Stacey Loscalzo

Feb 01

January Books

by Stacey

 

 

Photo courtesy of Colossal

I really do love book lists.

So I decided that this year, I will be better about keeping one of my own. I tend to avoid resolutions because I feel bad when I break them. Therefore, this is an idea, not a resolution. So, if a February book list doesn’t end up anywhere on this blog, all will still be right with the world.

The month began with The Gift of an Ordinary Day by Katrina Kenison. This book had been on my To Be Read list for so long that simply reading it would have felt like an accomplishment. More than that though, it has given me things to think about the whole month long.

My mother loaded Joan Didion’s Blue Nights on to the Kindle that she gave me for Christmas so this title was next in line. I was both excited and fearful to read this book. I read Didion’s Year of Magical Thinking right as my dad was dying so I was a bit nervous about reading another of her books about death. Upon reading it though, I realized that it was much more a book about life. As I suppose all books truly are.

The Anti-Romantic Child tells the tale of a mother coming to terms with marriage, motherhood and the world of raising a child with autism. Thought-provoking and funny at the same time, this was a good read. That said, I tend to have issues if I read too many memoirs in a row. It was time to move on to fiction.

Reading Divisadero was rewarding while challenging. The author is a poet and his prose reads as such. Beautifully haunting, I had to take breaks from reading at times, the language so much richer than what I typically read.

Perhaps this is why the month ended with middle grade fiction. That and because we traveled in to the world of the Metropolitan Museum of Art this weekend.
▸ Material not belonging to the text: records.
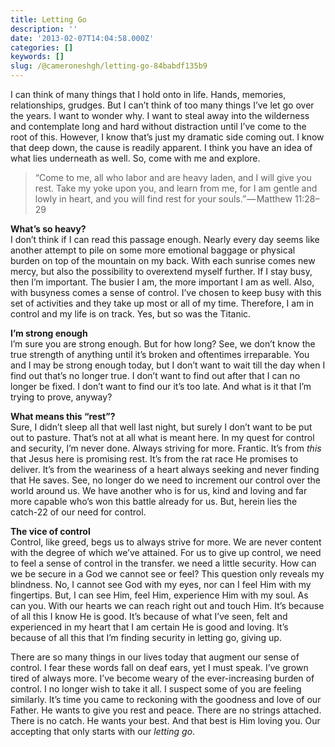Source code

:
 ```yaml
---
title: Letting Go
description: ''
date: '2013-02-07T14:04:58.000Z'
categories: []
keywords: []
slug: /@cameroneshgh/letting-go-84babdf135b9
---
```


I can think of many things that I hold onto in life. Hands, memories, relationships, grudges. But I can’t think of too many things I’ve let go over the years. I want to wonder why. I want to steal away into the wilderness and contemplate long and hard without distraction until I’ve come to the root of this. However, I know that’s just my dramatic side coming out. I know that deep down, the cause is readily apparent. I think you have an idea of what lies underneath as well. So, come with me and explore.

> “Come to me, all who labor and are heavy laden, and I will give you rest. Take my yoke upon you, and learn from me, for I am gentle and lowly in heart, and you will find rest for your souls.” — Matthew 11:28–29

**What’s so heavy?**  
I don’t think if I can read this passage enough. Nearly every day seems like another attempt to pile on some more emotional baggage or physical burden on top of the mountain on my back. With each sunrise comes new mercy, but also the possibility to overextend myself further. If I stay busy, then I’m important. The busier I am, the more important I am as well. Also, with busyness comes a sense of control. I’ve chosen to keep busy with this set of activities and they take up most or all of my time. Therefore, I am in control and my life is on track. Yes, but so was the Titanic.

**I’m strong enough**  
I’m sure you are strong enough. But for how long? See, we don’t know the true strength of anything until it’s broken and oftentimes irreparable. You and I may be strong enough today, but I don’t want to wait till the day when I find out that’s no longer true. I don’t want to find out after that I can no longer be fixed. I don’t want to find our it’s too late. And what is it that I’m trying to prove, anyway?

**What means this “rest”?**  
Sure, I didn’t sleep all that well last night, but surely I don’t want to be put out to pasture. That’s not at all what is meant here. In my quest for control and security, I’m never done. Always striving for more. Frantic. It’s from _this_ that Jesus here is promising rest. It’s from the rat race He promises to deliver. It’s from the weariness of a heart always seeking and never finding that He saves. See, no longer do we need to increment our control over the world around us. We have another who is for us, kind and loving and far more capable who’s won this battle already for us. But, herein lies the catch-22 of our need for control.

**The vice of control**  
Control, like greed, begs us to always strive for more. We are never content with the degree of which we’ve attained. For us to give up control, we need to feel a sense of control in the transfer. we need a little security. How can we be secure in a God we cannot see or feel? This question only reveals my blindness. No, I cannot see God with my eyes, nor can I feel Him with my fingertips. But, I can see Him, feel Him, experience Him with my soul. As can you. With our hearts we can reach right out and touch Him. It’s because of all this I know He is good. It’s because of what I’ve seen, felt and experienced in my heart that I am certain He is good and loving. It’s because of all this that I’m finding security in letting go, giving up.

There are so many things in our lives today that augment our sense of control. I fear these words fall on deaf ears, yet I must speak. I’ve grown tired of always more. I’ve become weary of the ever-increasing burden of control. I no longer wish to take it all. I suspect some of you are feeling similarly. It’s time you came to reckoning with the goodness and love of our Father. He wants to give you rest and peace. There are no strings attached. There is no catch. He wants your best. And that best is Him loving you. Our accepting that only starts with our _letting go_.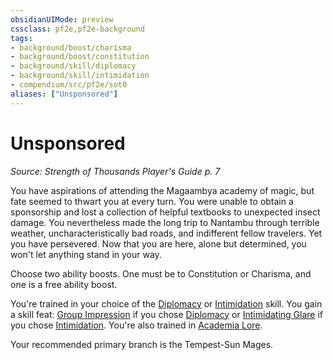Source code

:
 ```yaml
---
obsidianUIMode: preview
cssclass: pf2e,pf2e-background
tags:
- background/boost/charisma
- background/boost/constitution
- background/skill/diplomacy
- background/skill/intimidation
- compendium/src/pf2e/sot0
aliases: ["Unsponsored"]
---
```

# Unsponsored
*Source: Strength of Thousands Player's Guide p. 7*  

You have aspirations of attending the Magaambya academy of magic, but fate seemed to thwart you at every turn. You were unable to obtain a sponsorship and lost a collection of helpful textbooks to unexpected insect damage. You nevertheless made the long trip to Nantambu through terrible weather, uncharacteristically bad roads, and indifferent fellow travelers. Yet you have persevered. Now that you are here, alone but determined, you won't let anything stand in your way.

Choose two ability boosts. One must be to Constitution or Charisma, and one is a free ability boost.

You're trained in your choice of the [Diplomacy](/compendium/skills.md#Diplomacy) or [Intimidation](/compendium/skills.md#Intimidation) skill. You gain a skill feat: [Group Impression](/compendium/feats/group-impression.md) if you chose [Diplomacy](/compendium/skills.md#Diplomacy) or [Intimidating Glare](/compendium/feats/intimidating-glare.md) if you chose [Intimidation](/compendium/skills.md#Intimidation). You're also trained in [Academia Lore](/compendium/skills.md#Lore).

Your recommended primary branch is the Tempest-Sun Mages.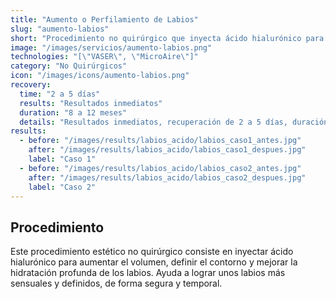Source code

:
 ```yaml
---
title: "Aumento o Perfilamiento de Labios"
slug: "aumento-labios"
short: "Procedimiento no quirúrgico que inyecta ácido hialurónico para aumentar volumen y definir los labios."
image: "/images/servicios/aumento-labios.png"
technologies: "[\"VASER\", \"MicroAire\"]"
category: "No Quirúrgicos"
icon: "/images/icons/aumento-labios.png"
recovery: 
  time: "2 a 5 días"
  results: "Resultados inmediatos"
  duration: "8 a 12 meses"
  details: "Resultados inmediatos, recuperación de 2 a 5 días, duración de 8 a 12 meses."
results:
  - before: "/images/results/labios_acido/labios_caso1_antes.jpg"
    after: "/images/results/labios_acido/labios_caso1_despues.jpg"
    label: "Caso 1"
  - before: "/images/results/labios_acido/labios_caso2_antes.jpg"
    after: "/images/results/labios_acido/labios_caso2_despues.jpg"
    label: "Caso 2"
---
```



## Procedimiento
Este procedimiento estético no quirúrgico consiste en inyectar ácido hialurónico para aumentar el volumen, definir el contorno y mejorar la hidratación profunda de los labios. Ayuda a lograr unos labios más sensuales y definidos, de forma segura y temporal.

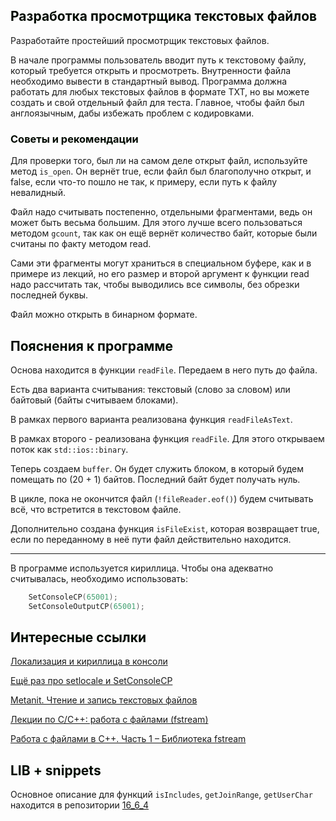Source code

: ## <font color="#tomato">Разработка просмотрщика текстовых файлов</font>

Разработайте простейший просмотрщик текстовых файлов. 

В начале программы пользователь вводит путь к текстовому файлу, 
который требуется открыть и просмотреть. 
Внутренности файла необходимо вывести в стандартный вывод. 
Программа должна работать для любых текстовых файлов в формате TXT, 
но вы можете создать и свой отдельный файл для теста. 
Главное, чтобы файл был англоязычным, дабы избежать проблем с кодировками.

### <font color="#tomato">Советы и рекомендации</font>

Для проверки того, был ли на самом деле открыт файл, используйте метод `is_open`. 
Он вернёт true, если файл был благополучно открыт, и false, если что-то пошло не так, 
к примеру, если путь к файлу невалидный.

Файл надо считывать постепенно, отдельными фрагментами, ведь он может быть весьма большим. 
Для этого лучше всего пользоваться методом `gcount`, так как он ещё вернёт количество байт, 
которые были считаны по факту методом read. 

Сами эти фрагменты могут храниться в специальном буфере, как и в примере из лекций, 
но его размер и второй аргумент к функции read надо рассчитать так, 
чтобы выводились все символы, без обрезки последней буквы.

Файл можно открыть в бинарном формате.

## <font color="#tomato">Пояснения к программе</font>

Основа находится в функции `readFile`. Передаем в него путь до файла. 

Есть два варианта считывания: текстовый (слово за словом) или байтовый (байты считываем блоками). 

В рамках первого варианта реализована функция `readFileAsText`. 

В рамках второго - реализована функция `readFile`. Для этого открываем поток как `std::ios::binary`. 

Теперь создаем `buffer`. 
Он будет служить блоком, в который будем помещать по (20 + 1) байтов. Последний байт будет получать нуль. 

В цикле, пока не окончится файл (`!fileReader.eof()`) будем считывать всё, что встретится в текстовом файле. 

Дополнительно создана функция `isFileExist`, 
которая возвращает true, если по переданному в неё пути файл действительно находится. 

---

В программе используется кириллица. Чтобы она адекватно считывалась, необходимо использовать:

```c++
    SetConsoleCP(65001);
    SetConsoleOutputCP(65001);
```
## <font color="#tomato">Интересные ссылки</font>

[Локализация и кириллица в консоли](https://metanit.com/cpp/tutorial/1.5.php)

[Ещё раз про setlocale и SetConsoleCP](http://blog.kislenko.net/show.php?id=1356)

[Metanit. Чтение и запись текстовых файлов](https://metanit.com/cpp/tutorial/8.3.php)

[Лекции по C/C++: работа с файлами (fstream)](http://blog.kislenko.net/show.php?id=1402)

[Работа с файлами в C++. Часть 1 – Библиотека fstream](https://purecodecpp.com/archives/2751)

## <font color="#tomato">LIB + snippets</font>

Основное описание для функций `isIncludes`, `getJoinRange`, `getUserChar` 
находится в репозитории [16_6_4](https://github.com/VladislavNovak/16_6_4)
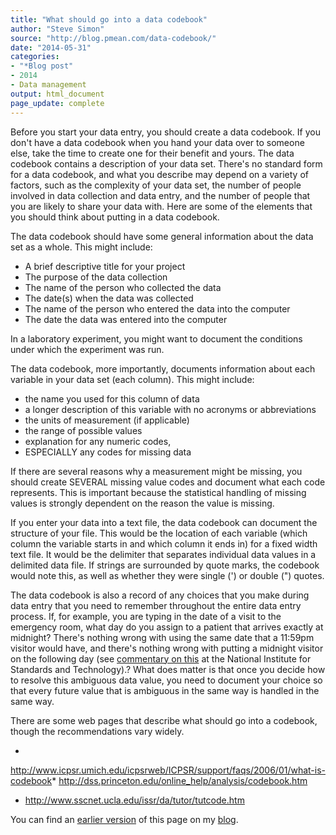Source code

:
 ```yaml
---
title: "What should go into a data codebook"
author: "Steve Simon"
source: "http://blog.pmean.com/data-codebook/"
date: "2014-05-31"
categories:
- "*Blog post"
- 2014
- Data management
output: html_document
page_update: complete
---
```


Before you start your data entry, you should create a data codebook. If
you don't have a data codebook when you hand your data over to someone
else, take the time to create one for their benefit and yours. The data
codebook contains a description of your data set. There's no standard
form for a data codebook, and what you describe may depend on a variety
of factors, such as the complexity of your data set, the number of
people involved in data collection and data entry, and the number of
people that you are likely to share your data with. Here are some of the
elements that you should think about putting in a data
codebook.

<!---More--->

The data codebook should have some general information about the data
set as a whole. This might include:

* A brief descriptive title for your project
* The purpose of the data collection
* The name of the person who collected the data
* The date(s) when the data was collected
* The name of the person who entered the data into the computer
* The date the data was entered into the computer

In a laboratory experiment, you might want to document the conditions
under which the experiment was run.

The data codebook, more importantly, documents information about each
variable in your data set (each column). This might include:

* the name you used for this column of data
* a longer description of this variable with no acronyms or
abbreviations
* the units of measurement (if applicable)
* the range of possible values
* explanation for any numeric codes,
* ESPECIALLY any codes for missing data

If there are several reasons why a measurement might be missing, you
should create SEVERAL missing value codes and document what each code
represents. This is important because the statistical handling of
missing values is strongly dependent on the reason the value is missing.

If you enter your data into a text file, the data codebook can document
the structure of your file. This would be the location of each variable
(which column the variable starts in and which column it ends in) for a
fixed width text file. It would be the delimiter that separates
individual data values in a delimited data file. If strings are
surrounded by quote marks, the codebook would note this, as well as
whether they were single (') or double (") quotes.

The data codebook is also a record of any choices that you make during
data entry that you need to remember throughout the entire data entry
process. If, for example, you are typing in the date of a visit to the
emergency room, what day do you assign to a patient that arrives exactly
at midnight? There's nothing wrong with using the same date that a
11:59pm visitor would have, and there's nothing wrong with putting a
midnight visitor on the following day (see [commentary on
this](http://www.nist.gov/pml/div688/times.cfm#midnight) at the National
Institute for Standards and Technology).? What does matter is that once
you decide how to resolve this ambiguous data value, you need to
document your choice so that every future value that is ambiguous in the
same way is handled in the same way.

There are some web pages that describe what should go into a codebook,
though the recommendations vary widely.

*
<http://www.icpsr.umich.edu/icpsrweb/ICPSR/support/faqs/2006/01/what-is-codebook>*
<http://dss.princeton.edu/online_help/analysis/codebook.htm>
* <http://www.sscnet.ucla.edu/issr/da/tutor/tutcode.htm>

You can find an [earlier version][sim1] of this page on my [blog][sim2].

[sim1]: http://blog.pmean.com/data-codebook/
[sim2]: http://blog.pmean.com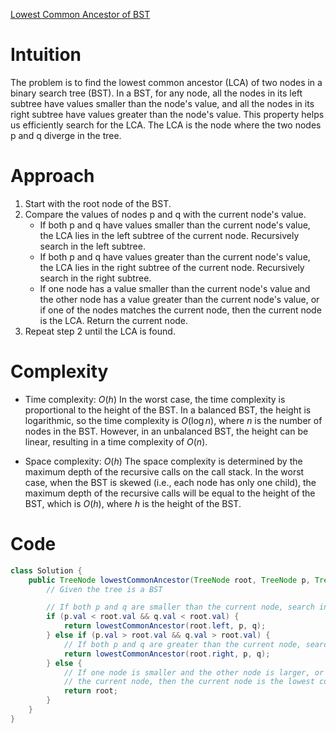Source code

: [Lowest Common Ancestor of BST](https://leetcode.com/problems/lowest-common-ancestor-of-a-binary-search-tree/description/)

# Intuition
The problem is to find the lowest common ancestor (LCA) of two nodes in a binary search tree (BST). In a BST, for any node, all the nodes in its left subtree have values smaller than the node's value, and all the nodes in its right subtree have values greater than the node's value. This property helps us efficiently search for the LCA. The LCA is the node where the two nodes p and q diverge in the tree.

# Approach
1. Start with the root node of the BST.
2. Compare the values of nodes p and q with the current node's value.
   - If both p and q have values smaller than the current node's value, the LCA lies in the left subtree of the current node. Recursively search in the left subtree.
   - If both p and q have values greater than the current node's value, the LCA lies in the right subtree of the current node. Recursively search in the right subtree.
   - If one node has a value smaller than the current node's value and the other node has a value greater than the current node's value, or if one of the nodes matches the current node, then the current node is the LCA. Return the current node.
3. Repeat step 2 until the LCA is found.

# Complexity
- Time complexity: $O(h)$
In the worst case, the time complexity is proportional to the height of the BST. In a balanced BST, the height is logarithmic, so the time complexity is $O(\log n)$, where $n$ is the number of nodes in the BST. However, in an unbalanced BST, the height can be linear, resulting in a time complexity of $O(n)$.

* Space complexity: $O(h)$
The space complexity is determined by the maximum depth of the recursive calls on the call stack. In the worst case, when the BST is skewed (i.e., each node has only one child), the maximum depth of the recursive calls will be equal to the height of the BST, which is $O(h)$, where $h$ is the height of the BST.

# Code
```java
class Solution {
    public TreeNode lowestCommonAncestor(TreeNode root, TreeNode p, TreeNode q) {
        // Given the tree is a BST

        // If both p and q are smaller than the current node, search in the left subtree
        if (p.val < root.val && q.val < root.val) {
            return lowestCommonAncestor(root.left, p, q);
        } else if (p.val > root.val && q.val > root.val) {
            // If both p and q are greater than the current node, search in the right subtree
            return lowestCommonAncestor(root.right, p, q);
        } else {
            // If one node is smaller and the other node is larger, or if one node matches
            // the current node, then the current node is the lowest common ancestor
            return root;
        }
    }
}
```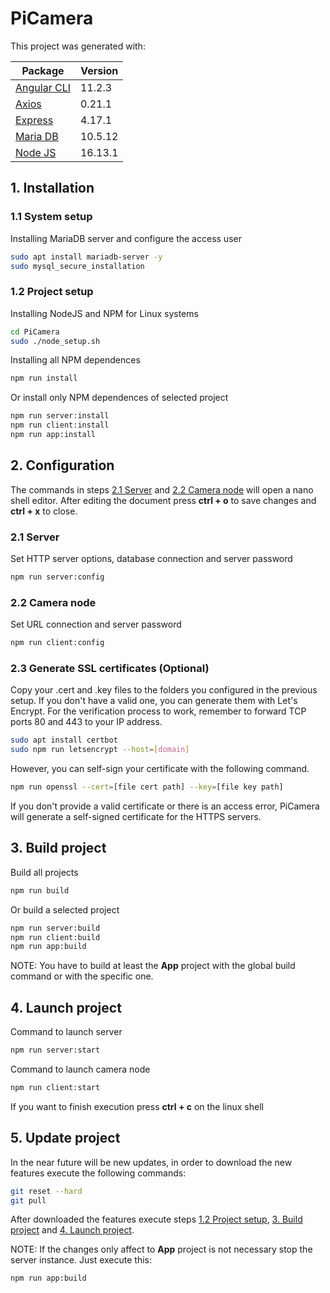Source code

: # **PiCamera**

This project was generated with:

Package                                 | Version
----------------------------------------|--------
[Angular CLI](https://cli.angular.io)   | 11.2.3
[Axios](https://github.com/axios/axios) | 0.21.1
[Express](https://expressjs.com)        | 4.17.1
[Maria DB](https://mariadb.org)         | 10.5.12
[Node JS](https://nodejs.org)           | 16.13.1

## 1. Installation

### 1.1 System setup

Installing MariaDB server and configure the access user

```bash
sudo apt install mariadb-server -y
sudo mysql_secure_installation
```

### 1.2 Project setup

Installing NodeJS and NPM for Linux systems

```bash
cd PiCamera
sudo ./node_setup.sh
```

Installing all NPM dependences
```bash
npm run install
```

Or install only NPM dependences of selected project
```bash
npm run server:install
npm run client:install
npm run app:install
```

## 2. Configuration

The commands in steps [2.1 Server](#2.1-Server) and [2.2 Camera node](#2.2-Camera-node) will open a nano shell editor. After editing the document press **ctrl + o** to save changes and **ctrl + x** to close.

### 2.1 Server

Set HTTP server options, database connection and server password
```bash
npm run server:config
```
### 2.2 Camera node

Set URL connection and server password
```bash
npm run client:config
```

### 2.3 Generate SSL certificates (Optional)

Copy your .cert and .key files to the folders you configured in the previous setup. If you don't have a valid one, you can generate them with Let's Encrypt. For the verification process to work, remember to forward TCP ports 80 and 443 to your IP address.

```bash
sudo apt install certbot
sudo npm run letsencrypt --host=[domain]
```

However, you can self-sign your certificate with the following command.

```bash
npm run openssl --cert=[file cert path] --key=[file key path]
```

If you don't provide a valid certificate or there is an access error, PiCamera will generate a self-signed certificate for the HTTPS servers.

## 3. Build project

Build all projects
```bash
npm run build
```

Or build a selected project
```bash
npm run server:build
npm run client:build
npm run app:build
```

NOTE: You have to build at least the **App** project with the global build command or with the specific one.

## 4. Launch project

Command to launch server
```bash
npm run server:start
```

Command to launch camera node
```bash
npm run client:start
```

If you want to finish execution press **ctrl + c** on the linux shell

## 5. Update project
In the near future will be new updates, in order to download the new features execute the following commands:

```bash
git reset --hard
git pull
```
After downloaded the features execute steps [1.2 Project setup](#1.2-Project-setup), [3. Build project](#3.-Build-project) and [4. Launch project](#4.-Launch-project).

NOTE: If the changes only affect to **App** project is not necessary stop the server instance. Just execute this:

```bash
npm run app:build
```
From the Mixed Up Files of Mrs. Basil E. Frankweiler was just as wonderful as I had remembered it as a child. My friend Nicky read it again this week too and commented that she could actually remember specific lines of the story from reading it in childhood. Now that is a well written book. More to come on this fantastic title….

And here’s to equally happy February reading…

3 Comments

  1. Lindsey says:

    I love this list! Particularly because (and this never happens) I’ve read every book on it. As you know, Divisadero is one of my favorite novels ever … And Mrs. Basil E Frankweiler is one I cherish from childhood too. xoxo

  2. sara says:

    I had to giggle at the last one. We have a huge family reunion every summer at the beach and play a rousing game of Charades at least once. And the family joke is that anytime someone starts their turn with book and it’s more than just a few words in the title, we all yell out, “From the Mixed Up Files of Mrs. Basil E. Frankweiler!” (I think it was my poor uncle who got stuck with that probably a decade ago and we’ve never forgotten it.)
    Hugs, Sara

  3. Zoe says:

    What a rich mix! I haven’t read any of them, but the Didion and Ondaatje are two in particular I’d like to read.